Scientific classification
- Kingdom: Animalia
- Phylum: Chordata
- Class: Reptilia
- Order: Squamata
- Suborder: Iguania
- Family: Phrynosomatidae
- Genus: Uma
- Species: U. thurmanae
- Binomial name: Uma thurmanae Derycke, Gottscho, Mulcahy & de Queiroz, 2020

= Mohawk Dunes fringe-toed lizard =

- Authority: Derycke, Gottscho, Mulcahy & de Queiroz, 2020
- Conservation status: G1

Species of phrynosomatid lizard

The Mohawk Dunes fringe-toed lizard (Uma thurmanae) is a species of phrynosomatid lizard endemic to the U.S. state of Arizona.

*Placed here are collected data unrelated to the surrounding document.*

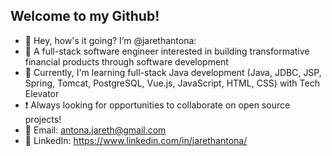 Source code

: ## Welcome to my Github!

- 👋 Hey, how's it going? I’m @jarethantona:
- 👀 A full-stack software engineer interested in building transformative financial products through software development
- 🌱 Currently, I'm learning full-stack Java development (Java, JDBC, JSP, Spring, Tomcat, PostgreSQL, Vue.js, JavaScript, HTML, CSS) with Tech Elevator
- ❗ Always looking for opportunities to collaborate on open source projects!
- 📧 Email: antona.jareth@gmail.com 
- 🔵 LinkedIn: https://www.linkedin.com/in/jarethantona/ 

<!---
jarethantona/jarethantona is a ✨ special ✨ repository because its `README.md` (this file) appears on your GitHub profile.
You can click the Preview link to take a look at your changes.
--->
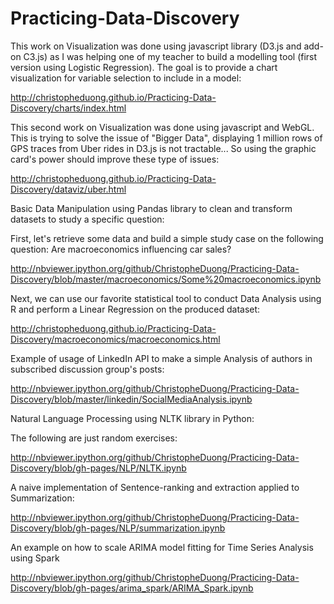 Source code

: Practicing-Data-Discovery
=========================

This work on Visualization was done using javascript library (D3.js and add-on C3.js) as I was helping one of my teacher to build a modelling tool (first version using Logistic Regression). The goal is to provide a chart visualization for variable selection to include in a model:

http://christopheduong.github.io/Practicing-Data-Discovery/charts/index.html

This second work on Visualization was done using javascript and WebGL. This is trying to solve the issue of "Bigger Data", displaying 1 million rows of GPS traces from Uber rides in D3.js is not tractable... So using the graphic card's power should improve these type of issues:

http://christopheduong.github.io/Practicing-Data-Discovery/dataviz/uber.html


Basic Data Manipulation using Pandas library to clean and transform datasets to study a specific question: 

First, let's retrieve some data and build a simple study case on the following question: Are macroeconomics influencing car sales?

http://nbviewer.ipython.org/github/ChristopheDuong/Practicing-Data-Discovery/blob/master/macroeconomics/Some%20macroeconomics.ipynb

Next, we can use our favorite statistical tool to conduct Data Analysis using R and perform a Linear Regression on the produced dataset:

http://christopheduong.github.io/Practicing-Data-Discovery/macroeconomics/macroeconomics.html


Example of usage of LinkedIn API to make a simple Analysis of authors in subscribed discussion group's posts:

http://nbviewer.ipython.org/github/ChristopheDuong/Practicing-Data-Discovery/blob/master/linkedin/SocialMediaAnalysis.ipynb

Natural Language Processing using NLTK library in Python:

The following are just random exercises:

http://nbviewer.ipython.org/github/ChristopheDuong/Practicing-Data-Discovery/blob/gh-pages/NLP/NLTK.ipynb

A naive implementation of Sentence-ranking and extraction applied to Summarization:

http://nbviewer.ipython.org/github/ChristopheDuong/Practicing-Data-Discovery/blob/gh-pages/NLP/summarization.ipynb

An example on how to scale ARIMA model fitting for Time Series Analysis using Spark

http://nbviewer.ipython.org/github/ChristopheDuong/Practicing-Data-Discovery/blob/gh-pages/arima_spark/ARIMA_Spark.ipynb
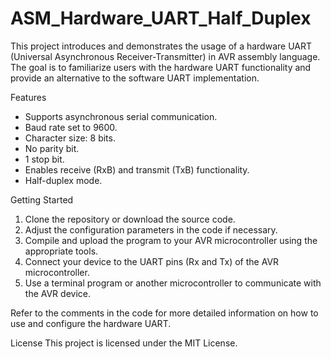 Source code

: # ASM_Hardware_UART_Half_Duplex

This project introduces and demonstrates the usage of a hardware UART
(Universal Asynchronous Receiver-Transmitter) in AVR assembly language.
The goal is to familiarize users with the hardware UART functionality 
and provide an alternative to the software UART implementation.

Features
- Supports asynchronous serial communication.
- Baud rate set to 9600.
- Character size: 8 bits.
- No parity bit.
- 1 stop bit.
- Enables receive (RxB) and transmit (TxB) functionality.
- Half-duplex mode.

Getting Started
1. Clone the repository or download the source code.
2. Adjust the configuration parameters in the code if necessary.
3. Compile and upload the program to your AVR microcontroller using the appropriate tools.
4. Connect your device to the UART pins (Rx and Tx) of the AVR microcontroller.
5. Use a terminal program or another microcontroller to communicate with the AVR device.

Refer to the comments in the code for more detailed information on how to use and configure the hardware UART.

License
This project is licensed under the MIT License.
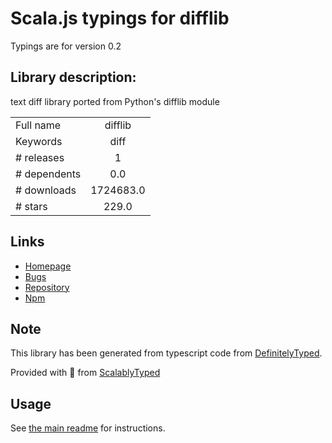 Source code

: 
# Scala.js typings for difflib

Typings are for version 0.2

## Library description:
text diff library ported from Python's difflib module

|                    |                 |
| ------------------ | :-------------: |
| Full name          | difflib |
| Keywords           | diff |
| # releases         | 1 |
| # dependents       | 0.0 |
| # downloads        | 1724683.0 |
| # stars            | 229.0 |

## Links
- [Homepage](https://github.com/qiao/difflib.js)
- [Bugs](https://github.com/qiao/difflib.js/issues)
- [Repository](https://github.com/qiao/difflib.js)
- [Npm](https://www.npmjs.com/package/difflib)
    


## Note
This library has been generated from typescript code from [DefinitelyTyped](https://definitelytyped.org).

Provided with :purple_heart: from [ScalablyTyped](https://github.com/oyvindberg/ScalablyTyped)

## Usage
See [the main readme](../../readme.md) for instructions.


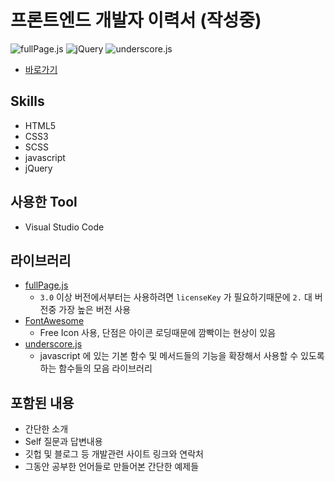 # 프론트엔드 개발자 이력서 (작성중)

![fullPage.js](https://img.shields.io/badge/fullPage.js-v2.9.7-blue.svg)
![jQuery](https://img.shields.io/badge/jQuery-v3.3.1-blue.svg)
![underscore.js](https://img.shields.io/badge/underscore.js-Dev%20v1.9.1-blue.svg)

- [바로가기](https://kangyongseok.github.io/kangyongseok.me/resume)

## Skills
- HTML5
- CSS3
- SCSS
- javascript
- jQuery

## 사용한 Tool 
- Visual Studio Code

## 라이브러리
- [fullPage.js](https://alvarotrigo.com/fullPage/ko/#page1)
    - `3.0` 이상 버전에서부터는 사용하려면 `licenseKey` 가 필요하기때문에 `2.` 대 버전중 가장 높은 버전 사용 
- [FontAwesome](https://fontawesome.com/)
    - Free Icon 사용, 단점은 아이콘 로딩때문에 깜빡이는 현상이 있음
- [underscore.js](https://underscorejs.org/)
    - javascript 에 있는 기본 함수 및 메서드들의 기능을 확장해서 사용할 수 있도록 하는 함수들의 모음 라이브러리


## 포함된 내용
- 간단한 소개
- Self 질문과 답변내용
- 깃헙 및 블로그 등 개발관련 사이트 링크와 연락처
- 그동안 공부한 언어들로 만들어본 간단한 예제들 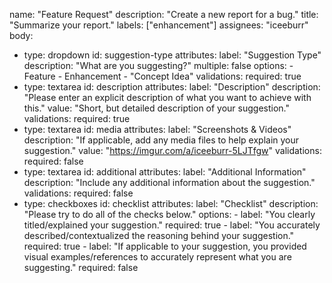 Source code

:name: "Feature Request"
description: "Create a new report for a bug."
title: "Summarize your report."
labels: ["enhancement"]
assignees: "iceeburr"
body:
  - type: dropdown
    id: suggestion-type
    attributes:
      label: "Suggestion Type"
      description: "What are you suggesting?"
      multiple: false
      options:
        - Feature
        - Enhancement
        - "Concept Idea"
    validations:
      required: true
  - type: textarea
    id: description
    attributes:
      label: "Description"
      description: "Please enter an explicit description of what you want to achieve with this."
      value: "Short, but detailed description of your suggestion."
    validations:
      required: true
  - type: textarea
    id: media
    attributes:
      label: "Screenshots & Videos"
      description: "If applicable, add any media files to help explain your suggestion."
      value: "https://imgur.com/a/iceeburr-5LJTfgw"
    validations:
      required: false
  - type: textarea
    id: additional
    attributes:
      label: "Additional Information"
      description: "Include any additional information about the suggestion."
    validations:
      required: false
  - type: checkboxes
    id: checklist
    attributes:
      label: "Checklist"
      description: "Please try to do all of the checks below."
      options:
        - label: "You clearly titled/explained your suggestion."
          required: true
        - label: "You accurately described/contextualized the reasoning behind your suggestion."
          required: true
        - label: "If applicable to your suggestion, you provided visual examples/references to accurately represent what you are suggesting."
          required: false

Its name is a reference to American actress Uma Thurman, as both a pun on the genus name Uma as well as a tribute to the actress for her conservation advocacy.

==Taxonomy==
It is a cryptic species with few fixed morphological differences from other members of Uma, but has statistical morphological differences, and is also genetically distinct from the rest of the genus according to mtDNA. It was first identified as a potentially distinct species in 2001, which was further verified in a 2016 study, and was ultimately described as a distinct species, Uma thurmanae, in 2020. It is thought to be the most basal member of the Uma notata species complex.

==Distribution==
It is restricted to the Mohawk Dunes, a dune system west of the Mohawk Mountains in southern Arizona.